Surface memory takes more time(twice) than global memory

Hello everyone,
I am working on optimization of cuda program. So I first started with optimization of matrix multiplication program. Threading scheme which I have used for parallelization is Blocksize(1, 1),Gridsize(N ,N). I am using surface memory for memory optimization purpose(as use of shared memory is not possible for this threading scheme). When I compare the time after and before optimization, I found that execution takes double time after using surface memory(I have tried with different threading scheme but the problem remains same). From whatever I have read till now, global memory is slower than surface memory.
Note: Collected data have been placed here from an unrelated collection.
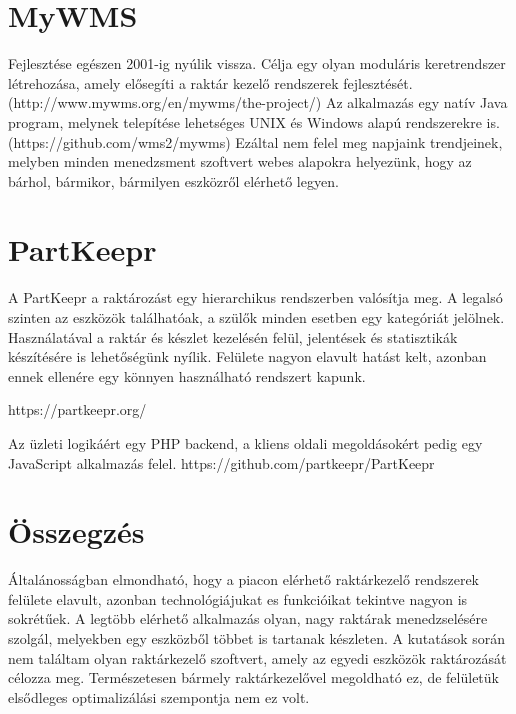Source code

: \section{MyWMS}
Fejlesztése egészen 2001-ig nyúlik vissza. Célja egy olyan moduláris keretrendszer létrehozása, amely elősegíti a raktár kezelő rendszerek fejlesztését. (http://www.mywms.org/en/mywms/the-project/)
Az alkalmazás egy natív Java program, melynek telepítése lehetséges UNIX és Windows alapú rendszerekre is. (https://github.com/wms2/mywms)
Ezáltal nem felel meg napjaink trendjeinek, melyben minden menedzsment szoftvert webes alapokra helyezünk, hogy az bárhol, bármikor, bármilyen eszközről elérhető legyen.



\section{PartKeepr}
A PartKeepr a raktározást egy hierarchikus rendszerben valósítja meg. A legalsó szinten az eszközök találhatóak, a szülők minden esetben egy kategóriát jelölnek. Használatával a raktár és készlet kezelésén felül, jelentések és statisztikák készítésére is lehetőségünk nyílik. Felülete nagyon elavult hatást kelt, azonban ennek ellenére egy könnyen használható rendszert kapunk.

https://partkeepr.org/

Az üzleti logikáért egy PHP backend, a kliens oldali megoldásokért pedig egy JavaScript alkalmazás felel.
https://github.com/partkeepr/PartKeepr


\section{Összegzés}
Általánosságban elmondható, hogy a piacon elérhető raktárkezelő rendszerek felülete elavult, azonban technológiájukat es funkcióikat tekintve nagyon is sokrétűek. A legtöbb elérhető alkalmazás olyan, nagy raktárak menedzselésére szolgál, melyekben egy eszközből többet is tartanak készleten. A kutatások során nem találtam olyan raktárkezelő szoftvert, amely az egyedi eszközök raktározását célozza meg. Természetesen bármely raktárkezelővel megoldható ez, de felületük elsődleges optimalizálási szempontja nem ez volt.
So use of surface memory should take less time.Below I am giving matrix multiplication program with surface memory used. Can somebody tell me what is the problem?

#include<stdio.h>
#include<cuda.h>

//#define N 3

surface<void, 2> a_surf;
surface<void, 2> b_surf;
surface<void, 2> c_surf;

void CUDA_SAFE_CALL(cudaError_t call,int line)
{
	switch(call)
	{
	case cudaSuccess :
				break;
	default :
		printf("ERROR at line :%i.%d' ' %s\n",
	            line,call,cudaGetErrorString(call));
	            exit(-1);
	            break;
	}

}

__global__ void mul(int N)
{
	int a,b,c,temp;
	int i;

	unsigned int x = blockIdx.x * blockDim.x + (threadIdx.x);
	unsigned int y = blockIdx.y * blockDim.y + (threadIdx.y);
	if (x < N && y < N) {

		temp=0;
		for(i= 0;i < N;i++)
		{
	                surf2Dread(&a,  a_surf, (x) * 4, i);
			surf2Dread(&b,  b_surf, (i) * 4, y);
     		        temp +=a*b;
		 }
		c=temp;

	        // Write to output surface
	        surf2Dwrite(c,c_surf, x * 4, y);
	}
}

int main()
{
	int N=100;
	int a[N][N],b[N][N],c[N][N];
	int i,j;
	int temp;
	clock_t t1,t2;
	cudaArray *da,*db,*dc;
	cudaChannelFormatDesc channelDesc = cudaCreateChannelDesc<int>();

	dim3 dimBlock(1, 1);
        dim3 dimGrid(N ,N);


	temp=0;
	for(i=0;i<N;i++)
		for(j=0;j<N;j++)
			a[i][j]=++temp;

	temp=0;
	for(i=0;i<N;i++)
		for(j=0;j<N;j++)
			b[i][j] = ++temp;

	CUDA_SAFE_CALL(cudaMallocArray(&da, &channelDesc, N, N, cudaArraySurfaceLoadStore),__LINE__);
	CUDA_SAFE_CALL(cudaMallocArray(&db, &channelDesc, N, N, cudaArraySurfaceLoadStore),__LINE__);
	CUDA_SAFE_CALL(cudaMallocArray(&dc, &channelDesc, N, N, cudaArraySurfaceLoadStore),__LINE__);

	int s = N*N*sizeof(int);

	CUDA_SAFE_CALL(cudaMemcpyToArray(da, 0, 0, a, s, cudaMemcpyHostToDevice),__LINE__);
	CUDA_SAFE_CALL(cudaMemcpyToArray(db, 0, 0, b, s, cudaMemcpyHostToDevice),__LINE__);

    CUDA_SAFE_CALL(cudaBindSurfaceToArray(a_surf, da),__LINE__);
    CUDA_SAFE_CALL(cudaBindSurfaceToArray(b_surf, db),__LINE__);
    CUDA_SAFE_CALL(cudaBindSurfaceToArray(c_surf, dc),__LINE__);

    t1 = clock();
    mul<<<dimGrid, dimBlock>>>(N);
    t2=clock();

	CUDA_SAFE_CALL(cudaMemcpyFromArray(c,dc,0,0,s,cudaMemcpyDeviceToHost),__LINE__);

	double t3= (double)t2-(double)t1;
	t3= t3/ CLOCKS_PER_SEC;

	printf("\n CUDA time :%lf",t3);

	CUDA_SAFE_CALL(cudaFreeArray(da),__LINE__);
	CUDA_SAFE_CALL(cudaFreeArray(db),__LINE__);
	CUDA_SAFE_CALL(cudaFreeArray(dc),__LINE__);
}

Your timing measurement is typically not the way people time GPU execution. As indicated in your cross-posting, this is only timing the launch time, not the kernel run time:

http://stackoverflow.com/questions/36350770/surface-memory-takes-more-timetwice-than-global-memory

t1 = clock();
    mul<<<dimGrid, dimBlock>>>(N);
    t2=clock();

K. Thanks, but to measure execution time of whole program I need to use clock function. Then I find that time required for whole program is higher. Why so? If I am using GPU and optimizing code for it, whole execution time should reduce.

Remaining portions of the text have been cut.